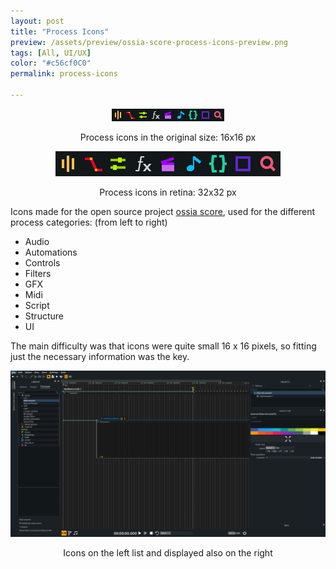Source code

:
 ```yaml
---
layout: post
title: "Process Icons"
preview: /assets/preview/ossia-score-process-icons-preview.png
tags: [All, UI/UX]
color: "#c56cf0C0"
permalink: process-icons

---
```


<p align="center">
  <img src="/assets/ossia_score_process_icons.png"/>
  <figcaption style="text-align:center">Process icons in the original size:  16x16 px</figcaption>
</p>

<p align="center">
    <img src="/assets/ossia_score_process_icons@2x.png"/>
    <figcaption style="text-align:center">Process icons in retina:  32x32 px</figcaption>
</p>

Icons made for the open source project [ossia score](https://github.com/OSSIA/score), used for the different process categories: 
(from left to right)
* Audio
* Automations
* Controls
* Filters
* GFX
* Midi
* Script
* Structure
* UI

The main difficulty was that icons were quite small 16 x 16 pixels, so fitting just the necessary information was the key.

<p align="center">
    <a href="/assets/ossia_score_process_icons_overview.png">
    <img src="/assets/ossia_score_process_icons_overview.png"/>
    </a>
    <figcaption style="text-align:center">Icons on the left list and displayed also on the right</figcaption>
</p>
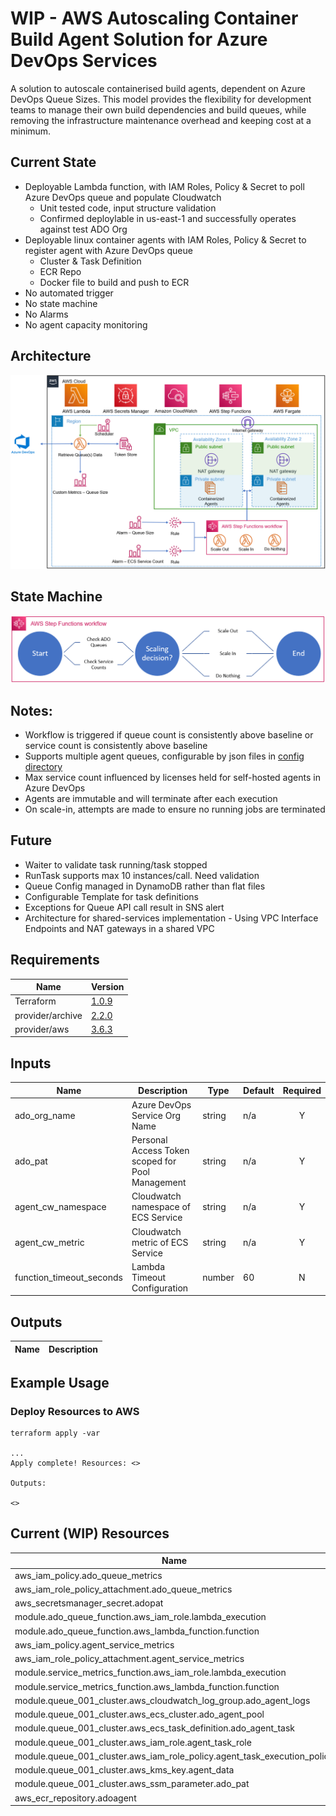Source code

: # WIP - AWS Autoscaling Container Build Agent Solution for Azure DevOps Services

A solution to autoscale containerised build agents, dependent on Azure DevOps Queue Sizes.  This model provides the flexibility for development teams to manage their own build dependencies and build queues, while removing the infrastructure maintenance overhead and keeping cost at a minimum.

## Current State
- Deployable Lambda function, with IAM Roles, Policy & Secret to poll Azure DevOps queue and populate Cloudwatch
    - Unit tested code, input structure validation
    - Confirmed deploylable in us-east-1 and successfully operates against test ADO Org
- Deployable linux container agents with IAM Roles, Policy & Secret to register agent with Azure DevOps queue
    - Cluster & Task Definition
    - ECR Repo
    - Docker file to build and push to ECR
- No automated trigger
- No state machine
- No Alarms
- No agent capacity monitoring

## Architecture
![Architecture Diagram](architecture01.png)


## State Machine
![Code and Visual Workflow Diagram](statemachine.png)


## Notes:
- Workflow is triggered if queue count is consistently above baseline or service count is consistently above baseline
- Supports multiple agent queues, configurable by json files in [config directory](src/ado_queue_function/config/)
- Max service count influenced by licenses held for self-hosted agents in Azure DevOps <insert links to dock>
- Agents are immutable and will terminate after each execution
- On scale-in, attempts are made to ensure no running jobs are terminated

## Future
- Waiter to validate task running/task stopped
- RunTask supports max 10 instances/call.  Need validation
- Queue Config managed in DynamoDB rather than flat files
- Configurable Template for task definitions
- Exceptions for Queue API call result in SNS alert
- Architecture for shared-services implementation - Using VPC Interface Endpoints and NAT gateways in a shared VPC

## Requirements

| Name | Version |
|------|---------|
| Terraform | [1.0.9]() |
| provider/archive | [2.2.0](https://registry.terraform.io/providers/hashicorp/archive) |
| provider/aws | [3.6.3](https://registry.terraform.io/providers/hashicorp/aws) |

## Inputs

| Name | Description | Type | Default | Required |
|------|-------------|------|---------|:--------:|
| ado_org_name | Azure DevOps Service Org Name | string | n/a | Y |
| ado_pat | Personal Access Token scoped for Pool Management | string | n/a | Y |
| agent_cw_namespace | Cloudwatch namespace of ECS Service | string | n/a | Y |
| agent_cw_metric | Cloudwatch metric of ECS Service | string | n/a | Y |
| function_timeout_seconds | Lambda Timeout Configuration | number | 60 | N |


## Outputs

| Name | Description |
|------|-------------|


## Example Usage
### Deploy Resources to AWS
```
terraform apply -var 

...
Apply complete! Resources: <>

Outputs:

<>
```


## Current (WIP) Resources

| Name | Type |
|------|------|
| aws_iam_policy.ado_queue_metrics | [aws_iam_policy](https://registry.terraform.io/providers/hashicorp/aws/latest/docs/resources/iam_policy) |
| aws_iam_role_policy_attachment.ado_queue_metrics | [aws_iam_role_policy_attachment](https://registry.terraform.io/providers/hashicorp/aws/latest/docs/resources/iam_role_policy_attachment) |
| aws_secretsmanager_secret.adopat | [aws_secretsmanager_secret](https://registry.terraform.io/providers/hashicorp/aws/latest/docs/resources/secretsmanager_secret) |
| module.ado_queue_function.aws_iam_role.lambda_execution | [aws_iam_role](https://registry.terraform.io/providers/hashicorp/aws/latest/docs/resources/iam_role) |
| module.ado_queue_function.aws_lambda_function.function | [aws_lambda_function](https://registry.terraform.io/providers/hashicorp/aws/latest/docs/resources/lambda_function) |
| aws_iam_policy.agent_service_metrics | [aws_iam_policy](https://registry.terraform.io/providers/hashicorp/aws/latest/docs/resources/iam_policy) |
| aws_iam_role_policy_attachment.agent_service_metrics | [aws_iam_role_policy_attachment](https://registry.terraform.io/providers/hashicorp/aws/latest/docs/resources/iam_role_policy_attachment) |
| module.service_metrics_function.aws_iam_role.lambda_execution | [aws_iam_role](https://registry.terraform.io/providers/hashicorp/aws/latest/docs/resources/iam_role) |
| module.service_metrics_function.aws_lambda_function.function | [aws_lambda_function](https://registry.terraform.io/providers/hashicorp/aws/latest/docs/resources/lambda_function) |
| module.queue_001_cluster.aws_cloudwatch_log_group.ado_agent_logs | [aws_cloudwatch_log_group](https://registry.terraform.io/providers/hashicorp/aws/latest/docs/resources/cloudwatch_log_group)  |
| module.queue_001_cluster.aws_ecs_cluster.ado_agent_pool | [aws_ecs_cluster](https://registry.terraform.io/providers/hashicorp/aws/latest/docs/resources/ecs_cluster) |
| module.queue_001_cluster.aws_ecs_task_definition.ado_agent_task | [aws_ecs_task_definition](https://registry.terraform.io/providers/hashicorp/aws/latest/docs/resources/ecs_task_definition) |
| module.queue_001_cluster.aws_iam_role.agent_task_role |  [aws_iam_role](https://registry.terraform.io/providers/hashicorp/aws/latest/docs/resources/iam_role) |
| module.queue_001_cluster.aws_iam_role_policy.agent_task_execution_policy | [aws_iam_role_policy](https://registry.terraform.io/providers/hashicorp/aws/latest/docs/resources/iam_role_policy) |
| module.queue_001_cluster.aws_kms_key.agent_data | [aws_kms_key](https://registry.terraform.io/providers/hashicorp/aws/latest/docs/resources/kms_key) |
| module.queue_001_cluster.aws_ssm_parameter.ado_pat | [aws_ssm_parameter](https://registry.terraform.io/providers/hashicorp/aws/latest/docs/resources/ssm_parameter) |
| aws_ecr_repository.adoagent | [aws_ecr_repository](https://registry.terraform.io/providers/hashicorp/aws/latest/docs/resources/ecr_repository) |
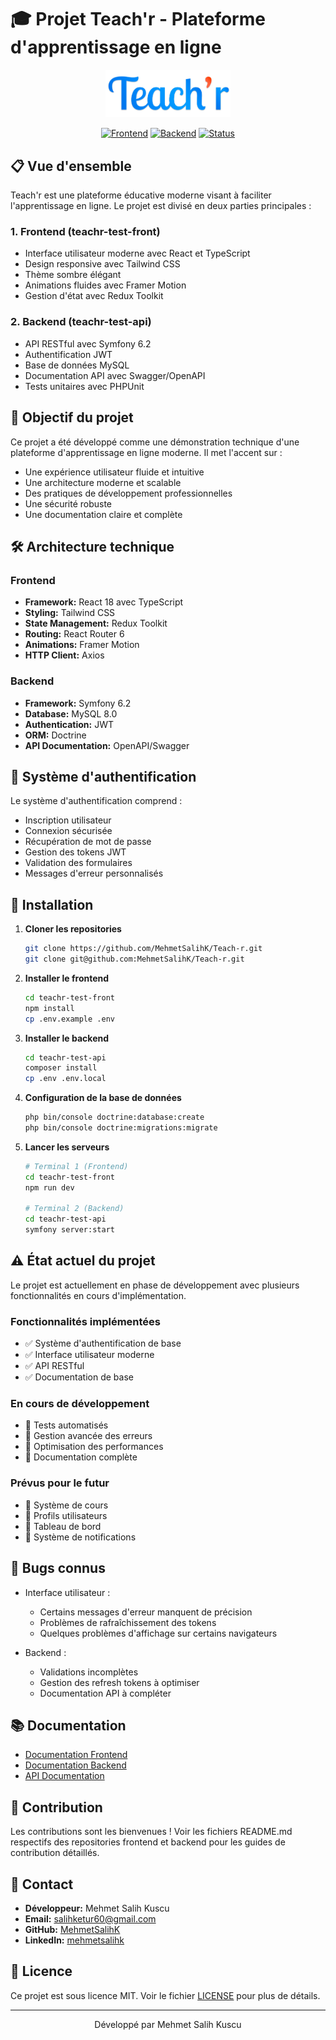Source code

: # 🎓 Projet Teach'r - Plateforme d'apprentissage en ligne

<div align="center">
  <img src="teachr-test-front/public/logo.png" alt="Teach'r Logo" width="200"/>
  
  [![Frontend](https://img.shields.io/badge/Frontend-React_18-blue.svg)](teachr-test-front)
  [![Backend](https://img.shields.io/badge/Backend-Symfony_6.2-black.svg)](teachr-test-api)
  [![Status](https://img.shields.io/badge/Status-En_développement-yellow.svg)]()
</div>

## 📋 Vue d'ensemble

Teach'r est une plateforme éducative moderne visant à faciliter l'apprentissage en ligne. Le projet est divisé en deux parties principales :

### 1. Frontend (teachr-test-front)
- Interface utilisateur moderne avec React et TypeScript
- Design responsive avec Tailwind CSS
- Thème sombre élégant
- Animations fluides avec Framer Motion
- Gestion d'état avec Redux Toolkit

### 2. Backend (teachr-test-api)
- API RESTful avec Symfony 6.2
- Authentification JWT
- Base de données MySQL
- Documentation API avec Swagger/OpenAPI
- Tests unitaires avec PHPUnit

## 🎯 Objectif du projet

Ce projet a été développé comme une démonstration technique d'une plateforme d'apprentissage en ligne moderne. Il met l'accent sur :

- Une expérience utilisateur fluide et intuitive
- Une architecture moderne et scalable
- Des pratiques de développement professionnelles
- Une sécurité robuste
- Une documentation claire et complète

## 🛠 Architecture technique

### Frontend
- **Framework:** React 18 avec TypeScript
- **Styling:** Tailwind CSS
- **State Management:** Redux Toolkit
- **Routing:** React Router 6
- **Animations:** Framer Motion
- **HTTP Client:** Axios

### Backend
- **Framework:** Symfony 6.2
- **Database:** MySQL 8.0
- **Authentication:** JWT
- **ORM:** Doctrine
- **API Documentation:** OpenAPI/Swagger

## 🔐 Système d'authentification

Le système d'authentification comprend :

- Inscription utilisateur
- Connexion sécurisée
- Récupération de mot de passe
- Gestion des tokens JWT
- Validation des formulaires
- Messages d'erreur personnalisés

## 🚀 Installation

1. **Cloner les repositories**
   ```bash
   git clone https://github.com/MehmetSalihK/Teach-r.git
   git clone git@github.com:MehmetSalihK/Teach-r.git
   ```

2. **Installer le frontend**
   ```bash
   cd teachr-test-front
   npm install
   cp .env.example .env
   ```

3. **Installer le backend**
   ```bash
   cd teachr-test-api
   composer install
   cp .env .env.local
   ```

4. **Configuration de la base de données**
   ```bash
   php bin/console doctrine:database:create
   php bin/console doctrine:migrations:migrate
   ```

5. **Lancer les serveurs**
   ```bash
   # Terminal 1 (Frontend)
   cd teachr-test-front
   npm run dev

   # Terminal 2 (Backend)
   cd teachr-test-api
   symfony server:start
   ```

## ⚠️ État actuel du projet

Le projet est actuellement en phase de développement avec plusieurs fonctionnalités en cours d'implémentation.

### Fonctionnalités implémentées
- ✅ Système d'authentification de base
- ✅ Interface utilisateur moderne
- ✅ API RESTful
- ✅ Documentation de base

### En cours de développement
- 🔄 Tests automatisés
- 🔄 Gestion avancée des erreurs
- 🔄 Optimisation des performances
- 🔄 Documentation complète

### Prévus pour le futur
- 📅 Système de cours
- 📅 Profils utilisateurs
- 📅 Tableau de bord
- 📅 Système de notifications

## 🐛 Bugs connus

- Interface utilisateur :
  - Certains messages d'erreur manquent de précision
  - Problèmes de rafraîchissement des tokens
  - Quelques problèmes d'affichage sur certains navigateurs

- Backend :
  - Validations incomplètes
  - Gestion des refresh tokens à optimiser
  - Documentation API à compléter

## 📚 Documentation

- [Documentation Frontend](teachr-test-front/README.md)
- [Documentation Backend](teachr-test-api/README.md)
- [API Documentation](http://localhost:8000/api/docs)

## 👥 Contribution

Les contributions sont les bienvenues ! Voir les fichiers README.md respectifs des repositories frontend et backend pour les guides de contribution détaillés.

## 📧 Contact

- **Développeur:** Mehmet Salih Kuscu
- **Email:** salihketur60@gmail.com
- **GitHub:** [MehmetSalihK](https://github.com/MehmetSalihK)
- **LinkedIn:** [mehmetsalihk](https://www.linkedin.com/in/mehmetsalihk)

## 📄 Licence

Ce projet est sous licence MIT. Voir le fichier [LICENSE](LICENSE) pour plus de détails.

---

<div align="center">
  Développé par Mehmet Salih Kuscu
</div>
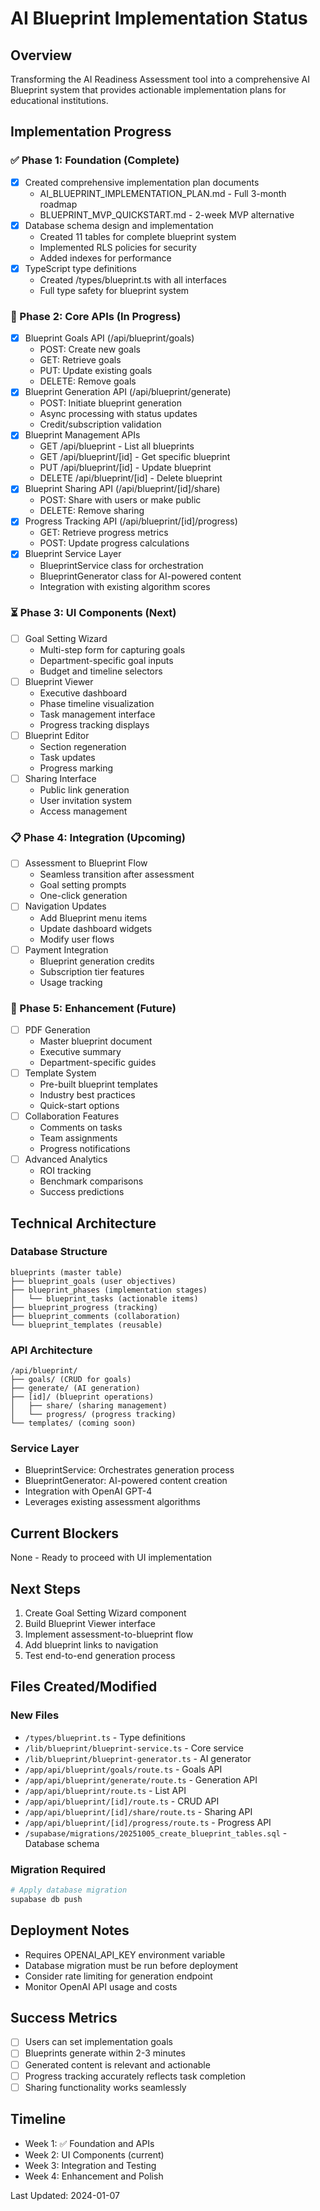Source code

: # AI Blueprint Implementation Status

## Overview
Transforming the AI Readiness Assessment tool into a comprehensive AI Blueprint system that provides actionable implementation plans for educational institutions.

## Implementation Progress

### ✅ Phase 1: Foundation (Complete)
- [x] Created comprehensive implementation plan documents
  - AI_BLUEPRINT_IMPLEMENTATION_PLAN.md - Full 3-month roadmap
  - BLUEPRINT_MVP_QUICKSTART.md - 2-week MVP alternative
- [x] Database schema design and implementation
  - Created 11 tables for complete blueprint system
  - Implemented RLS policies for security
  - Added indexes for performance
- [x] TypeScript type definitions
  - Created /types/blueprint.ts with all interfaces
  - Full type safety for blueprint system

### 🔄 Phase 2: Core APIs (In Progress)
- [x] Blueprint Goals API (/api/blueprint/goals)
  - POST: Create new goals
  - GET: Retrieve goals
  - PUT: Update existing goals
  - DELETE: Remove goals
- [x] Blueprint Generation API (/api/blueprint/generate)
  - POST: Initiate blueprint generation
  - Async processing with status updates
  - Credit/subscription validation
- [x] Blueprint Management APIs
  - GET /api/blueprint - List all blueprints
  - GET /api/blueprint/[id] - Get specific blueprint
  - PUT /api/blueprint/[id] - Update blueprint
  - DELETE /api/blueprint/[id] - Delete blueprint
- [x] Blueprint Sharing API (/api/blueprint/[id]/share)
  - POST: Share with users or make public
  - DELETE: Remove sharing
- [x] Progress Tracking API (/api/blueprint/[id]/progress)
  - GET: Retrieve progress metrics
  - POST: Update progress calculations
- [x] Blueprint Service Layer
  - BlueprintService class for orchestration
  - BlueprintGenerator class for AI-powered content
  - Integration with existing algorithm scores

### ⏳ Phase 3: UI Components (Next)
- [ ] Goal Setting Wizard
  - Multi-step form for capturing goals
  - Department-specific goal inputs
  - Budget and timeline selectors
- [ ] Blueprint Viewer
  - Executive dashboard
  - Phase timeline visualization
  - Task management interface
  - Progress tracking displays
- [ ] Blueprint Editor
  - Section regeneration
  - Task updates
  - Progress marking
- [ ] Sharing Interface
  - Public link generation
  - User invitation system
  - Access management

### 📋 Phase 4: Integration (Upcoming)
- [ ] Assessment to Blueprint Flow
  - Seamless transition after assessment
  - Goal setting prompts
  - One-click generation
- [ ] Navigation Updates
  - Add Blueprint menu items
  - Update dashboard widgets
  - Modify user flows
- [ ] Payment Integration
  - Blueprint generation credits
  - Subscription tier features
  - Usage tracking

### 🚀 Phase 5: Enhancement (Future)
- [ ] PDF Generation
  - Master blueprint document
  - Executive summary
  - Department-specific guides
- [ ] Template System
  - Pre-built blueprint templates
  - Industry best practices
  - Quick-start options
- [ ] Collaboration Features
  - Comments on tasks
  - Team assignments
  - Progress notifications
- [ ] Advanced Analytics
  - ROI tracking
  - Benchmark comparisons
  - Success predictions

## Technical Architecture

### Database Structure
```
blueprints (master table)
├── blueprint_goals (user objectives)
├── blueprint_phases (implementation stages)
│   └── blueprint_tasks (actionable items)
├── blueprint_progress (tracking)
├── blueprint_comments (collaboration)
└── blueprint_templates (reusable)
```

### API Architecture
```
/api/blueprint/
├── goals/ (CRUD for goals)
├── generate/ (AI generation)
├── [id]/ (blueprint operations)
│   ├── share/ (sharing management)
│   └── progress/ (progress tracking)
└── templates/ (coming soon)
```

### Service Layer
- BlueprintService: Orchestrates generation process
- BlueprintGenerator: AI-powered content creation
- Integration with OpenAI GPT-4
- Leverages existing assessment algorithms

## Current Blockers
None - Ready to proceed with UI implementation

## Next Steps
1. Create Goal Setting Wizard component
2. Build Blueprint Viewer interface
3. Implement assessment-to-blueprint flow
4. Add blueprint links to navigation
5. Test end-to-end generation process

## Files Created/Modified
### New Files
- `/types/blueprint.ts` - Type definitions
- `/lib/blueprint/blueprint-service.ts` - Core service
- `/lib/blueprint/blueprint-generator.ts` - AI generator
- `/app/api/blueprint/goals/route.ts` - Goals API
- `/app/api/blueprint/generate/route.ts` - Generation API
- `/app/api/blueprint/route.ts` - List API
- `/app/api/blueprint/[id]/route.ts` - CRUD API
- `/app/api/blueprint/[id]/share/route.ts` - Sharing API
- `/app/api/blueprint/[id]/progress/route.ts` - Progress API
- `/supabase/migrations/20251005_create_blueprint_tables.sql` - Database schema

### Migration Required
```bash
# Apply database migration
supabase db push
```

## Deployment Notes
- Requires OPENAI_API_KEY environment variable
- Database migration must be run before deployment
- Consider rate limiting for generation endpoint
- Monitor OpenAI API usage and costs

## Success Metrics
- [ ] Users can set implementation goals
- [ ] Blueprints generate within 2-3 minutes
- [ ] Generated content is relevant and actionable
- [ ] Progress tracking accurately reflects task completion
- [ ] Sharing functionality works seamlessly

## Timeline
- Week 1: ✅ Foundation and APIs
- Week 2: UI Components (current)
- Week 3: Integration and Testing
- Week 4: Enhancement and Polish

Last Updated: 2024-01-07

> [Task directions]: Going through the data, tally the lines containing "that" and report only the result.

> [Exercise solution]: 2